Lui ha la sua bella famigliola, vivacchia fra insuccessi e sogni di bambino rimasti tali, ha un lavoro di merda. Vabbè, il resto si intuisce: negli ultimi cento giorni che gli restano prova a mettere ordine, con la complicità degli amici più cari e con tanta tenacia. Con un filo di coraggio, che gli fa onore, sceglie il suicidio assistito, tema non facile da affrontare, di questi tempi. Il titolo però secondo me inganna: io non l'ho vista la felicità. Ho visto un po' di riparazione, un po' di consapevolezza, ma la felicità, quella, no.
Ovviamente l'età dell'autore e del protagonista hanno una facile eco nei lettori della sua generazione, che è più o meno la mia. In noi che riconosciamo i suoi piccoli e grandi progetti, i fallimenti personali annunciati, i brani musicali (Tom Waits... ahhhh...), le trovate, gli errori. Quindi è una passeggiata dentro, sopra, a fianco, sotto noi stessi. Con un filino di ironia che opacizza il dolore e la paura, soprattutto di non avere (più) tempo.
Non grido al miracolo, anche se la scrittura è fluida e c'è anche qualche cosina di geniale, come ricordare ogni tanto, in modo leggiadro, tutte le idee originali di Leonardo. Molte delle quali, però, sono rimaste idee: perché tra il dire e il fare, anche per Leonardo, come per noi.... E lo sa bene anche Fausto Brizzi. Che vorrebbe diventare scrittore. Se questa è farina del suo sacco, se lima gli eccessi di fantasia, se non molla, ce la farà. Spero.
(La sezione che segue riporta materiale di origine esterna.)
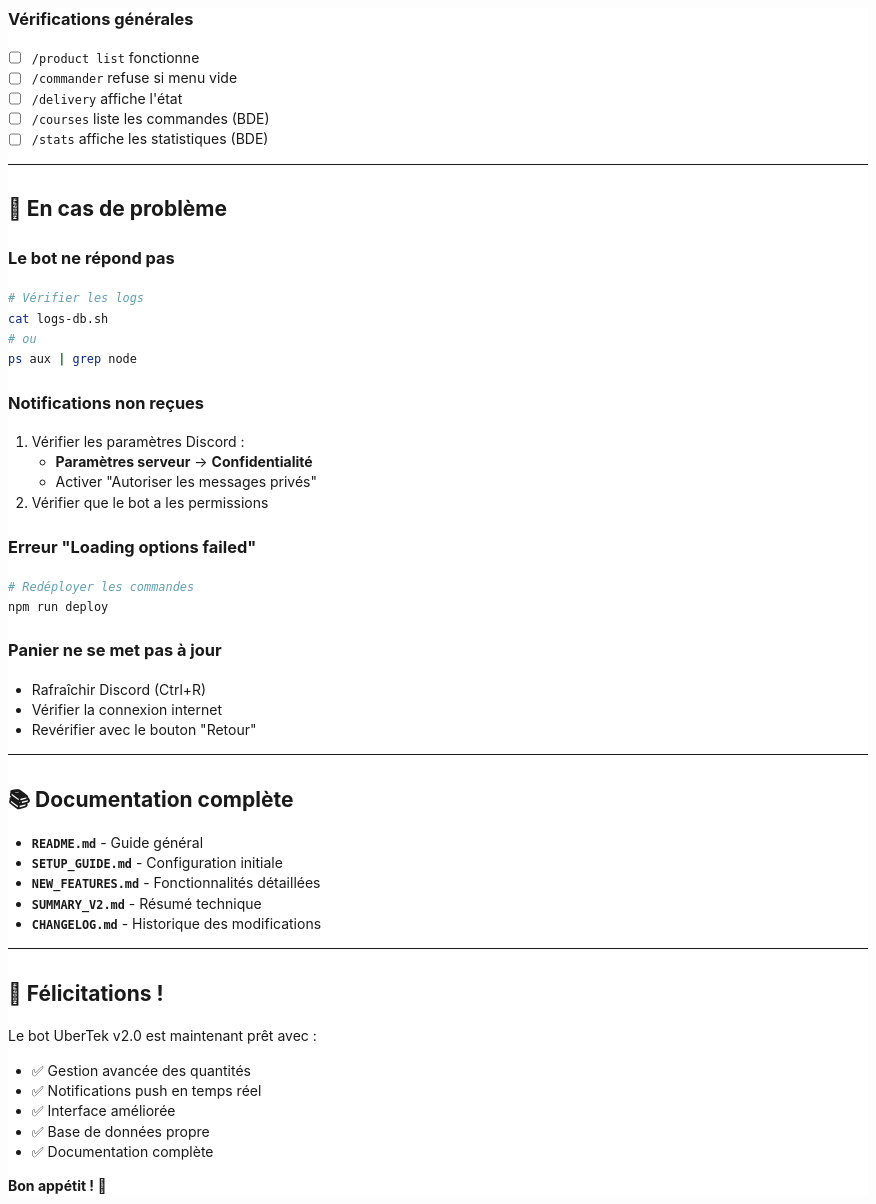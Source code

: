 ### Vérifications générales
- [ ] `/product list` fonctionne
- [ ] `/commander` refuse si menu vide
- [ ] `/delivery` affiche l'état
- [ ] `/courses` liste les commandes (BDE)
- [ ] `/stats` affiche les statistiques (BDE)

---

## 🐛 En cas de problème

### Le bot ne répond pas
```bash
# Vérifier les logs
cat logs-db.sh
# ou
ps aux | grep node
```

### Notifications non reçues
1. Vérifier les paramètres Discord :
   - **Paramètres serveur** → **Confidentialité**
   - Activer "Autoriser les messages privés"
2. Vérifier que le bot a les permissions

### Erreur "Loading options failed"
```bash
# Redéployer les commandes
npm run deploy
```

### Panier ne se met pas à jour
- Rafraîchir Discord (Ctrl+R)
- Vérifier la connexion internet
- Revérifier avec le bouton "Retour"

---

## 📚 Documentation complète

- **`README.md`** - Guide général
- **`SETUP_GUIDE.md`** - Configuration initiale
- **`NEW_FEATURES.md`** - Fonctionnalités détaillées
- **`SUMMARY_V2.md`** - Résumé technique
- **`CHANGELOG.md`** - Historique des modifications

---

## 🎉 Félicitations !

Le bot UberTek v2.0 est maintenant prêt avec :
- ✅ Gestion avancée des quantités
- ✅ Notifications push en temps réel
- ✅ Interface améliorée
- ✅ Base de données propre
- ✅ Documentation complète

**Bon appétit ! 🍔**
P.S.: la spiaggia, però, non degrada: digrada. Lo dico anche al revisore di Einaudi, che non mi leggerà, perché lui fa parte di quelli che invece ce l'hanno fatta.

sabato 9 novembre 2013

Bill il Grande

Sono consapevole che ormai la notizia è già vecchia e scriverne oggi ha poco senso. Ma poiché le uova sono buone anche dopo Pasqua, e l'influenza che mi ha steso non ha nemmeno provato a spegnere il mio tributo, vorrei spendere un minuto di ammirazione sul gigantesco Bill De Blasio: enorme, italoamericano che parla davvero in italiano e non dice con quell'accento lì "Ai wanna baiacarrr", è figlio di un alcolista morto suicida, ha sposato un'intellettuale nera (ex) lesbica, ha fatto il viaggio di nozze a Cuba, ha sostenuto i Sandinisti, ha un figlio che sembra la reincarnazione di una Black Panther ma che si chiama Dante (Dante!!!), vuole togliere ai ricchi per dare ai poveri, lotta per i diritti dei gay,
va in bicicletta. Il suo programma (eh...): scuola pubblica, case popolari, tutela dell'ambiente e aliquote maggiorate sulle fasce più abbienti. Si è portato a casa New York con il 73% delle preferenze.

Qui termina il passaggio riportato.